[Start of section]

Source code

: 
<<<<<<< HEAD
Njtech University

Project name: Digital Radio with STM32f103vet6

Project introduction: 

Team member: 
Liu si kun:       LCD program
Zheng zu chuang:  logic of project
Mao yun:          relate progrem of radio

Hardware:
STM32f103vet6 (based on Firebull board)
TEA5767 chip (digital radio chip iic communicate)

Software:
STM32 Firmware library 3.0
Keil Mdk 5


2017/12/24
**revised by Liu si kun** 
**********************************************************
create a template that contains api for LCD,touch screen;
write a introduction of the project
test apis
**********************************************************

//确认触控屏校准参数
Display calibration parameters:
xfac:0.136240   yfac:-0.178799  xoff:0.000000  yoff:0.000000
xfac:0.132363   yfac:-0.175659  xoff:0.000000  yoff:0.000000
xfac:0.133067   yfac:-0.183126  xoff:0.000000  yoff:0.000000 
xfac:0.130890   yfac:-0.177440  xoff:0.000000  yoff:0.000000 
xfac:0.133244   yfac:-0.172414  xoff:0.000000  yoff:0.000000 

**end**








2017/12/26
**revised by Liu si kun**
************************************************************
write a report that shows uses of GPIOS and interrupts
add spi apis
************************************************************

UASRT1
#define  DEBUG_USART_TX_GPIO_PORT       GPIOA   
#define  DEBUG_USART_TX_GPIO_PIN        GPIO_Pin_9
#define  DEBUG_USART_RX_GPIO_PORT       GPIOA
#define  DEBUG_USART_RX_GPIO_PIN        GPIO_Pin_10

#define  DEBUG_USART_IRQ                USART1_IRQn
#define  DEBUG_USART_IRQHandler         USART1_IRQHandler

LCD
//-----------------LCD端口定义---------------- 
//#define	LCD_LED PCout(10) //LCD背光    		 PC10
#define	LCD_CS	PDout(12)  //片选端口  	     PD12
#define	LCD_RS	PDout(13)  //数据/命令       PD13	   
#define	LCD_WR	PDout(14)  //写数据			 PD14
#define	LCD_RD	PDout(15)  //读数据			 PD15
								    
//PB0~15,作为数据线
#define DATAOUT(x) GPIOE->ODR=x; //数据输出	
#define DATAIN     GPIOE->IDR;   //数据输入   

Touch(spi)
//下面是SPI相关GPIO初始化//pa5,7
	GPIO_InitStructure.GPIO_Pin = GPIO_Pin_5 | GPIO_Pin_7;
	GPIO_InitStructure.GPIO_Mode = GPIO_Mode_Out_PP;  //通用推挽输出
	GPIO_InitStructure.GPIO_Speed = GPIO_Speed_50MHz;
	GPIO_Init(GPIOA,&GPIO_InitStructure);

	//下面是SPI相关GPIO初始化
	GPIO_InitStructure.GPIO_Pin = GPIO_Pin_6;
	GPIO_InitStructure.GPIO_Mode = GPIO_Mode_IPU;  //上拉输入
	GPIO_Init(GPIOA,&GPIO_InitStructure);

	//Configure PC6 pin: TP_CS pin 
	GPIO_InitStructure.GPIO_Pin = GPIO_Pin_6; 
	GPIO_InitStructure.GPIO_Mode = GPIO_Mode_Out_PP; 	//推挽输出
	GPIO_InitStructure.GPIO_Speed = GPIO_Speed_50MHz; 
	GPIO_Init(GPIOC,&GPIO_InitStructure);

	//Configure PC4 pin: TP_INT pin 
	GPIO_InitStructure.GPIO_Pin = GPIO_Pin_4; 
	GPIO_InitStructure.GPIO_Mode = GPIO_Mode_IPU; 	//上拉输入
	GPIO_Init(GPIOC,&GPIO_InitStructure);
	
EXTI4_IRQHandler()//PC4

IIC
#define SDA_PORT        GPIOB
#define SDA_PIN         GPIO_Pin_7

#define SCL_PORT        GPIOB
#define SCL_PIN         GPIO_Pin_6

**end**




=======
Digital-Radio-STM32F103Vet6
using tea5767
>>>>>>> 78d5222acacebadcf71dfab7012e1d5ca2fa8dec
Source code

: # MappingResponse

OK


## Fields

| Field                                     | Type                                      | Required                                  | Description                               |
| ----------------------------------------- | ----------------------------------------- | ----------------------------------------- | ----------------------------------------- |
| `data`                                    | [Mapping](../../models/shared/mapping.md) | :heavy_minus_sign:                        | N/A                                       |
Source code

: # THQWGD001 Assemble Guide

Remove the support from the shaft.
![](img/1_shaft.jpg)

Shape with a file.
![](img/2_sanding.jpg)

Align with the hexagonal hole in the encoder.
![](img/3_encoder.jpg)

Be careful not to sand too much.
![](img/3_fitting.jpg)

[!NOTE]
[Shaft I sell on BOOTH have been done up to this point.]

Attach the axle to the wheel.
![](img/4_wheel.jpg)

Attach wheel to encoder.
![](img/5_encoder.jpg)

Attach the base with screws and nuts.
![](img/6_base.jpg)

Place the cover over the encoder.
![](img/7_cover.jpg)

[End of section]

§ What the exercise asks:
Pull every line containing "that" out of the records.

§ Written answer:
create a template that contains api for LCD,touch screen;
write a report that shows uses of GPIOS and interrupts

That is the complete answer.